Вечером гляжу из тёмного зала на покатую сцену, где кривляется с затяжным монологом трагический клоун. Если это моноспектакль, то при чём тут она? Впрочем, вот монолог прерывается вставками: лирическими диалогами с ней. Интонации – самые невозможные, но за сердце почему-то хватают. А вот почему, дуралей, провинциал: это ж те нежности, что накануне говорились тебе одному, и они летят теперь в зал, адресуясь любому и каждому – всем! Гиппопотаму, толпе.

И тут же упрёком – себе: дай ей слова, и ты сможешь услышать их из её уст. Но слов пока нет. Есть пока продолженье московского жёсткого карнавала: мы со звездой на проводах Натальи Горбаневской – тоже, в сущности, звезды диссидентской, загоревшейся жертвенно-жарко у Лобного места на Красной площади в воскресный полдень 25 августа 1968 года. Как там сказано у Всеволода Некрасова, москвича и концептуалиста, по поводу пражского самосожженца?
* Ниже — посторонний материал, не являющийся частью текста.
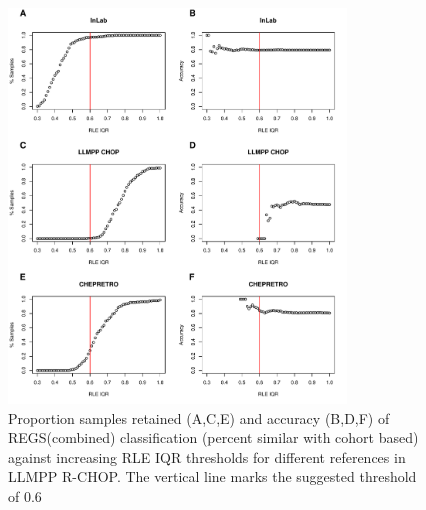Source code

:\begin{figure}
	\begin{center}
		\includegraphics[width=0.8\textwidth]{figures/RCHOP_rle_classification_regs.pdf}
	\end{center}
	\caption{Proportion samples retained (A,C,E) and accuracy (B,D,F) of REGS(combined) classification (percent similar with cohort based) against increasing RLE IQR thresholds for different references in LLMPP R-CHOP. The vertical line marks the suggested threshold of 0.6}
	\label{fig:RCHOP_rle_clas_regs}
\end{figure}
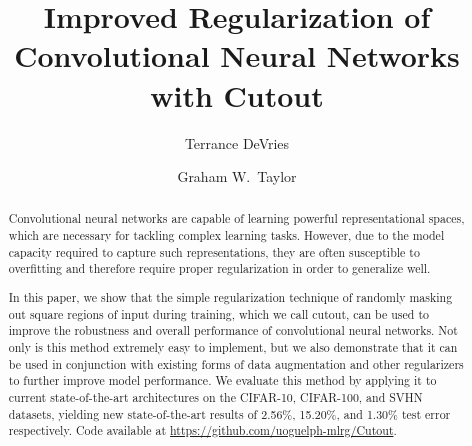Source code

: \documentclass[10pt,twocolumn,letterpaper]{article}
\begin{document}
\title{Improved Regularization of Convolutional Neural Networks with Cutout}


\author[1]{Terrance DeVries}
\author[1,2]{Graham W.~Taylor}

\maketitle

\begin{abstract}
Convolutional neural networks are capable of learning powerful representational spaces, which are necessary for tackling complex learning tasks. However, due to the model capacity required to capture such representations, they are often susceptible to overfitting and therefore require proper regularization in order to generalize well.

In this paper, we show that the simple regularization technique of randomly masking out square regions of input during training, which we call cutout, can be used to improve the robustness and overall performance of convolutional neural networks.
Not only is this method extremely easy to implement, but we also demonstrate that it can be used in conjunction with existing forms of data augmentation and other regularizers to further improve model performance. We evaluate this method by applying it to current state-of-the-art architectures on the CIFAR-10, CIFAR-100, and SVHN datasets, yielding new state-of-the-art results of 2.56\%, 15.20\%, and 1.30\% test error respectively. %
Code available at \url{https://github.com/uoguelph-mlrg/Cutout}.

\end{abstract}
\end{document}
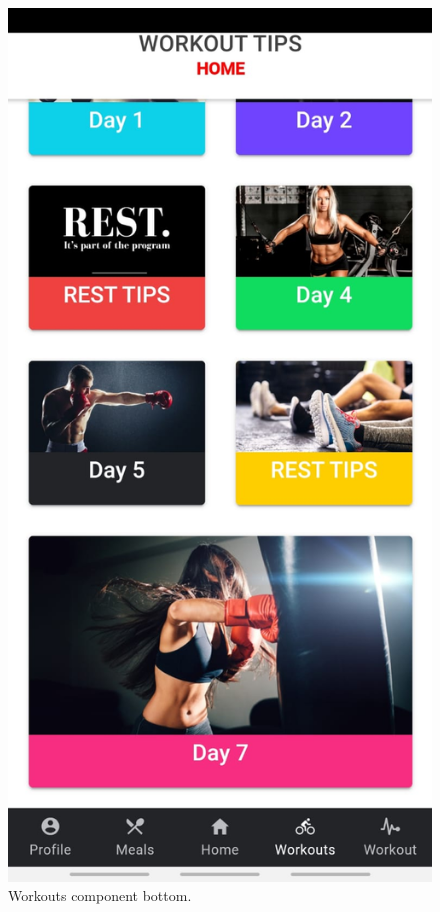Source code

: \documentclass[a4paper,12pt]{report}
\begin{document}
\begin{figure}[ht]
\begin{minipage}[b]{0.5\linewidth}
    \includegraphics[width=.7\linewidth]{images/aplicationImages/workoutBottom.jpeg} 
    \caption{Workouts component bottom.} 
    \vspace{4ex}
  \end{minipage} 
  \begin{minipage}[b]{0.5\linewidth}
    \centering

\end{minipage}
\end{figure}
\end{document}
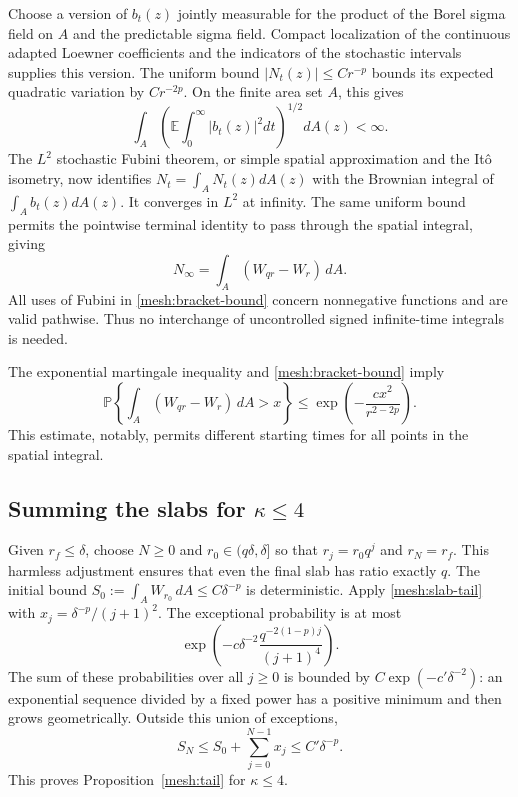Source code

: \documentclass[11pt]{article}
\theoremstyle{definition}
\theoremstyle{remark}
\numberwithin{equation}{section}
\begin{document}
Choose a version of $b_t(z)$ jointly measurable for the product of
the Borel sigma field on $A$ and the predictable sigma field.
Compact localization of the continuous adapted Loewner coefficients
and the indicators of the stochastic intervals supplies this version.  The
uniform bound $|N_t(z)|\le Cr^{-p}$ bounds its expected quadratic
variation by $Cr^{-2p}$.  On the finite area set $A$, this gives
\[
 \int_A\left(\mathbb E\int_0^\infty |b_t(z)|^2dt\right)^{1/2}
 dA(z)<\infty.
\]
The $L^2$ stochastic Fubini theorem, or simple spatial approximation
and the It\^o isometry, now identifies
$N_t=\int_A N_t(z)dA(z)$ with the Brownian integral of
$\int_A b_t(z)dA(z)$.  It converges in $L^2$ at infinity.  The same
uniform bound permits the pointwise terminal identity to pass through
the spatial integral, giving
\[
 N_\infty=\int_A(W_{qr}-W_r)\,dA.
\]
All uses of Fubini in \eqref{mesh:bracket-bound} concern nonnegative
functions and are valid pathwise.  Thus no interchange of
uncontrolled signed infinite-time integrals is needed.

The exponential martingale inequality and
\eqref{mesh:bracket-bound} imply
\begin{equation}
 \mathbb P\left\{\int_A(W_{qr}-W_r)\,dA>x\right\}
 \le\exp\left(-\frac{c x^2}{r^{2-2p}}\right).
 \label{mesh:slab-tail}
\end{equation}
This estimate, notably, permits different starting times for all
points in the spatial integral.

\subsection{Summing the slabs for
\texorpdfstring{$\kappa\le4$}{kappa at most four}}

Given $r_f\le\delta$, choose $N\ge0$ and
$r_0\in(q\delta,\delta]$ so that $r_j=r_0q^j$ and $r_N=r_f$.
This harmless adjustment ensures that even the final slab has ratio
exactly $q$.  The initial bound
$S_0:=\int_AW_{r_0}\,dA\le C\delta^{-p}$ is deterministic.
Apply \eqref{mesh:slab-tail} with
$x_j=\delta^{-p}/(j+1)^2$.  The exceptional probability is at most
\[
 \exp\left(-c\delta^{-2}
       \frac{q^{-2(1-p)j}}{(j+1)^4}\right).
\]
The sum of these probabilities over all $j\ge0$ is bounded by
$C\exp(-c'\delta^{-2})$: an exponential sequence divided by a fixed
power has a positive minimum and then grows geometrically.  Outside
this union of exceptions,
\[
 S_N\le S_0+\sum_{j=0}^{N-1}x_j\le C'\delta^{-p}.
\]
This proves Proposition~\ref{mesh:tail} for $\kappa\le4$.
\end{document}
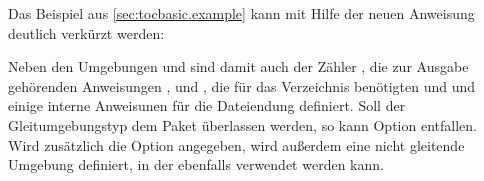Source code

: \begin{Example}
  Das Beispiel aus \autoref{sec:tocbasic.example} kann mit Hilfe der neuen
  Anweisung deutlich verkürzt werden:
\begin{lstcode}
\end{lstcode}
  Neben den Umgebungen  und 
  sind damit auch der Zähler , die zur Ausgabe gehörenden
  Anweisungen ,  und
  , die für das Verzeichnis benötigten
   und  %
  \iffalse %
  sowie einige intern verwendete Anweisungen mit Bezug auf %
  \else%
  und einige interne Anweisunen für %
  \fi%
  die Dateiendung  definiert. Soll der Gleitumgebungstyp dem Paket
  überlassen werden, so kann Option  \iffalse im Beispiel \fi
  entfallen. Wird zusätzlich die Option  angegeben, wird
  außerdem eine nicht gleitende Umgebung  definiert,
  in der ebenfalls  verwendet
  werden kann.


\end{Example}

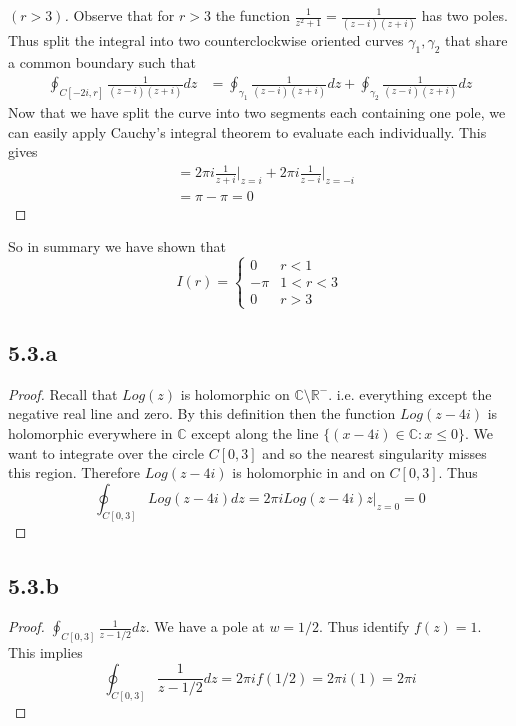 \documentclass[a4paper, 11pt]{article}
\begin{document}
	\begin{proof}[$(r>3)$]
		Observe that for $r>3$ the function $\frac{1}{z^2+1}=\frac{1}{(z-i)(z+i)}$ has two poles. Thus split the integral into two counterclockwise oriented curves $\gamma_1, \gamma_2$ that share a common boundary such that 	
			\begin{align*}
				\oint_{C[-2i, r]}\frac{1}{(z-i)(z+i)}dz &= \oint_{\gamma_1} \frac{1}{(z-i)(z+i)}dz + \oint_{\gamma_2} \frac{1}{(z-i)(z+i)}dz 
			\end{align*}
		\noindent Now that we have split the curve into two segments each containing one pole, we can easily apply Cauchy's integral theorem to evaluate each individually. This gives
			\begin{align*}
				&= 2\pi i \frac{1}{z+i}\big|_{z=i} + 2\pi i \frac{1}{z-i}\big|_{z=-i} \\
				&= \pi - \pi =  0
			\end{align*}
	\end{proof}
	
	\noindent So in summary we have shown that 
		\begin{equation*}
			I(r) = \begin{cases}
				0 & r < 1 \\ 
				-\pi & 1 < r < 3 \\ 
				0 & r > 3
			\end{cases}
		\end{equation*}
	
	
\subsection*{5.3.a} 
	\begin{proof}
		Recall that $Log(z)$ is holomorphic on $\mathbb{C}\setminus\mathbb{R}^{-}$. i.e. everything except the negative real line and zero. By this definition then the function $Log(z-4i)$ is holomorphic everywhere in $\mathbb{C}$ except along the line $\{(x-4i) \in \mathbb{C} : x\leq 0\}$. We want to integrate over the circle $C[0,3]$ and so the nearest singularity misses this region. Therefore $Log(z-4i)$ is holomorphic in and on $C[0,3]$. Thus 
			\begin{equation*}
				\oint_{C[0,3]}Log(z-4i)dz = 2\pi i Log(z-4i)z \big|_{z=0} = 0
			\end{equation*}
	\end{proof}
	
\subsection*{5.3.b}
	\begin{proof}
			$\oint_{C[0,3]}\frac{1}{z-1/2}dz$. We have a pole at $w=1/2$. Thus identify $f(z) = 1$. This implies
				\begin{equation*}
					\oint_{C[0,3]}\frac{1}{z-1/2}dz = 2\pi i f(1/2) = 2\pi i (1) = 2\pi i
				\end{equation*}

	\end{proof}
	
\end{document}
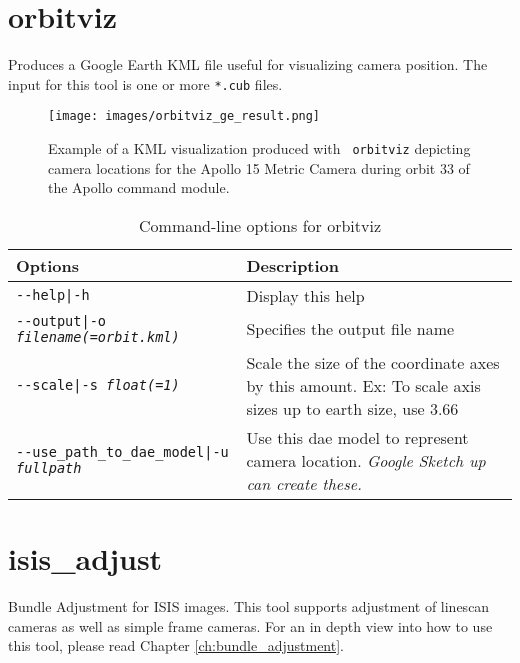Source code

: \clearpage

\section{orbitviz}
\label{orbitviz}

Produces a Google Earth \ac{KML} file useful for visualizing camera
position. The input for this tool is one or more \texttt{*.cub} files.

\begin{figure}[!b]
  \begin{center}
  \texttt{[image: images/orbitviz\_ge\_result.png]}
  \end{center}
  \caption{ Example of a \ac{KML} visualization produced with {\tt
      orbitviz} depicting camera locations for the Apollo 15 Metric
    Camera during orbit 33 of the Apollo command module.}
  \label{fig:orbitviz_example}
\end{figure}

\begin{longtable}{|l|p{10cm}|}
\caption{Command-line options for orbitviz}
\label{tbl:orbitviz}
\endfirsthead
\endhead
\endfoot
\endlastfoot
\hline
Options & Description \\ \hline \hline
\texttt{-\/-help|-h} & Display this help \\ \hline
\texttt{-\/-output|-o \textit{filename(=orbit.kml)}} & Specifies the output file name \\ \hline
\texttt{-\/-scale|-s \textit{float(=1)}} & Scale the size of the coordinate axes by this amount. Ex: To scale axis sizes up to earth size, use 3.66 \\ \hline
\texttt{-\/-use\_path\_to\_dae\_model|-u \textit{fullpath}} & Use this dae model to represent camera location. \emph{Google Sketch up can create these.} \\ \hline
\end{longtable}

\clearpage


\section{isis\_adjust}

Bundle Adjustment for \ac{ISIS} images. This tool supports adjustment of
linescan cameras as well as simple frame cameras. For an in depth view
into how to use this tool, please read Chapter
\ref{ch:bundle_adjustment}.

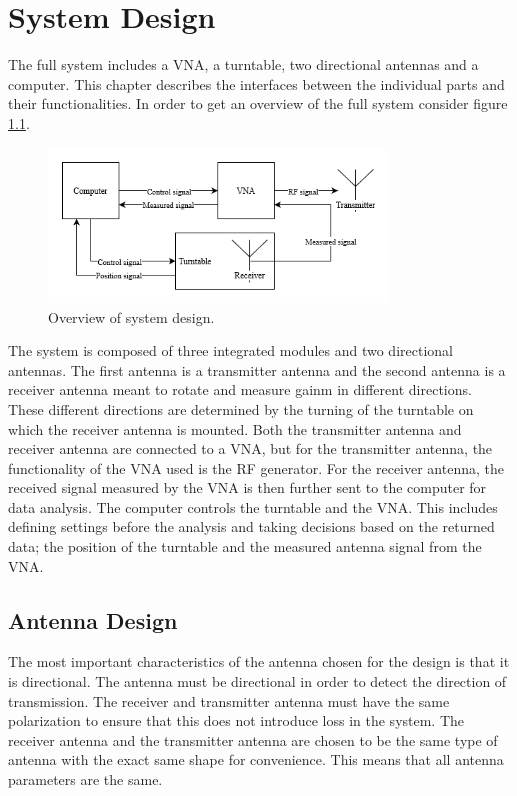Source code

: \chapter{System Design} \label{ch:design}
The full system includes a VNA, a turntable, two directional antennas and a computer. This chapter describes the interfaces between the individual parts and their functionalities. In order to get an overview of the full system consider figure \ref{fig:system_design}.
\begin{figure}[H]
    \centering
    \includegraphics[width=0.8\textwidth]{figures/system_design.png}
    \caption{Overview of system design.} \label{fig:system_design}
\end{figure}
The system is composed of three integrated modules and two directional antennas. The first antenna is a transmitter antenna and the second antenna is a receiver antenna meant to rotate and measure gainm in different directions. These different directions are determined by the turning of the turntable on which the receiver antenna is mounted. Both the transmitter antenna and receiver antenna are connected to a VNA, but for the transmitter antenna, the functionality of the VNA used is the RF generator. For the receiver antenna, the received signal measured by the VNA is then further sent to the computer for data analysis. The computer controls the turntable and the VNA. This includes defining settings before the analysis and taking decisions based on the returned data; the position of the turntable and the measured antenna signal from the VNA. 


\section{Antenna Design} \label{s:ant_design}
The most important characteristics of the antenna chosen for the design is that it is directional. The antenna must be directional in order to detect the direction of transmission. The receiver and transmitter antenna must have the same polarization to ensure that this does not introduce loss in the system. The receiver antenna and the transmitter antenna are chosen to be the same type of antenna with the exact same shape for convenience. This means that all antenna parameters are the same. 

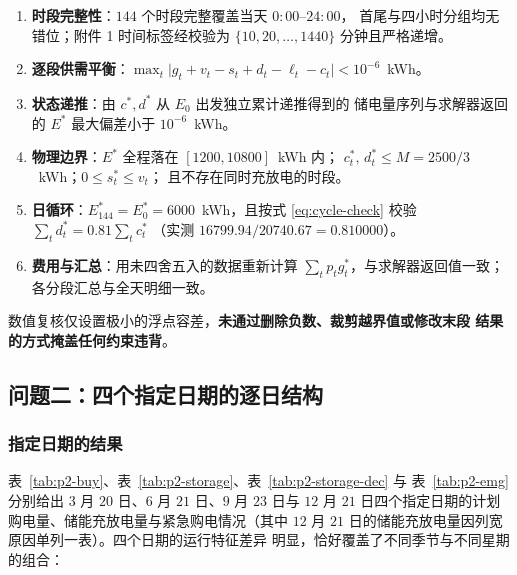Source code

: \begin{enumerate}
  \item \textbf{时段完整性}：$144$ 个时段完整覆盖当天 $0{:}00$--$24{:}00$，
        首尾与四小时分组均无错位；附件 1 时间标签经校验为
        $\{10,20,\dots,1440\}$ 分钟且严格递增。
  \item \textbf{逐段供需平衡}：$\max_t\bigl|g_t+v_t-s_t+d_t-\ell_t-c_t\bigr|
        < 10^{-6}$~kWh。
  \item \textbf{状态递推}：由 $c^*,d^*$ 从 $E_0$ 出发独立累计递推得到的
        储电量序列与求解器返回的 $E^*$ 最大偏差小于 $10^{-6}$~kWh。
  \item \textbf{物理边界}：$E^*$ 全程落在 $[1200,10800]$~kWh 内；
        $c_t^*,\,d_t^* \le M = 2500/3$~kWh；$0 \le s_t^* \le v_t$；
        且不存在同时充放电的时段。
  \item \textbf{日循环}：$E_{144}^* = E_0^* = 6000$~kWh，且按式
        \eqref{eq:cycle-check} 校验 $\sum_t d_t^* = 0.81\sum_t c_t^*$
        （实测 $16799.94 / 20740.67 = 0.810000$）。
  \item \textbf{费用与汇总}：用未四舍五入的数据重新计算
        $\sum_t p_t g_t^*$，与求解器返回值一致；各分段汇总与全天明细一致。
\end{enumerate}

数值复核仅设置极小的浮点容差，\textbf{未通过删除负数、裁剪越界值或修改末段
结果的方式掩盖任何约束违背}。

\subsection{问题二：四个指定日期的逐日结构}
\label{app:p2-dates}

\subsubsection{指定日期的结果}

表~\ref{tab:p2-buy}、表~\ref{tab:p2-storage}、表~\ref{tab:p2-storage-dec} 与
表~\ref{tab:p2-emg} 分别给出 $3$ 月 $20$ 日、$6$ 月 $21$ 日、$9$ 月 $23$ 日与
$12$ 月 $21$ 日四个指定日期的计划购电量、储能充放电量与紧急购电情况（其中
$12$ 月 $21$ 日的储能充放电量因列宽原因单列一表）。四个日期的运行特征差异
明显，恰好覆盖了不同季节与不同星期的组合：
Ян Палах Я не Палах Ты не Палах А он Палах Он Палах А ты не Палах И я не Палах.

Вот Наталья-то и была наш Палах. И теперь она уезжает на веки вечные в Париж с двумя сыновьями. Провожают её поэты и диссиденты. И кинозвезда. Но вниманием всех овладевает Андрей Амальрик, автор памфлета «Просуществует ли Советский Союз до 1984 года?» Он только что из Магадана, весь в ореоле драконоборческой славы. К нему с участливыми вопросами устремляется отец Димитрий Дудко:

– Не приходилось ли терпеть притеснения от уголовного люда?

– Нет, со мной все дружили, – он чуть пришепётывает. – Я им посылки свои раздавал. Даже была поговорка у нас в Магадане: добрый, как Амальрик.

– А здоровие ваше не пострадало?

– А что здоровье? Фэя вот стала толстая.

* * *

Пять лет спустя в эту шею (а именно – в горло) вонзится кинжальный осколок стекла при столкновеньи в горах на заледенелой дороге в Испании, и он сам не доживёт до предсказанного им развала империи.